- Opening Delimiter -
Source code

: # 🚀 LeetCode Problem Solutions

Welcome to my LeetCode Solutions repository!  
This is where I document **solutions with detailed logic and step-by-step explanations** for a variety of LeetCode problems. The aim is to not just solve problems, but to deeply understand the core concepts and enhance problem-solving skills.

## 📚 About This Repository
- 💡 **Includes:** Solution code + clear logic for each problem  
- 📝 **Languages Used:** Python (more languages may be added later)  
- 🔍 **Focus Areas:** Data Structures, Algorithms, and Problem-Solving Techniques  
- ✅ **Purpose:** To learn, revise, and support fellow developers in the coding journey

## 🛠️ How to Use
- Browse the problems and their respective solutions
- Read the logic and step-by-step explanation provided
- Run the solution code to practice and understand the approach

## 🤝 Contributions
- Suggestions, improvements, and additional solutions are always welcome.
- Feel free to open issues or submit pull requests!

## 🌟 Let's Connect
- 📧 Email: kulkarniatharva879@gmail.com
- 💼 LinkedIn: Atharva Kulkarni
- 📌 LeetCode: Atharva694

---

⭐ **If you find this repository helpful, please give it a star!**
- Closing Delimiter -
Required action:
Type out the full listing again, exactly as given.

Reply:
Source code

: # 🚀 LeetCode Problem Solutions

Welcome to my LeetCode Solutions repository!  
This is where I document **solutions with detailed logic and step-by-step explanations** for a variety of LeetCode problems. The aim is to not just solve problems, but to deeply understand the core concepts and enhance problem-solving skills.

## 📚 About This Repository
- 💡 **Includes:** Solution code + clear logic for each problem  
- 📝 **Languages Used:** Python (more languages may be added later)  
- 🔍 **Focus Areas:** Data Structures, Algorithms, and Problem-Solving Techniques  
- ✅ **Purpose:** To learn, revise, and support fellow developers in the coding journey

## 🛠️ How to Use
- Browse the problems and their respective solutions
- Read the logic and step-by-step explanation provided
- Run the solution code to practice and understand the approach

## 🤝 Contributions
- Suggestions, improvements, and additional solutions are always welcome.
- Feel free to open issues or submit pull requests!

## 🌟 Let's Connect
- 📧 Email: kulkarniatharva879@gmail.com
- 💼 LinkedIn: Atharva Kulkarni
- 📌 LeetCode: Atharva694

---

⭐ **If you find this repository helpful, please give it a star!**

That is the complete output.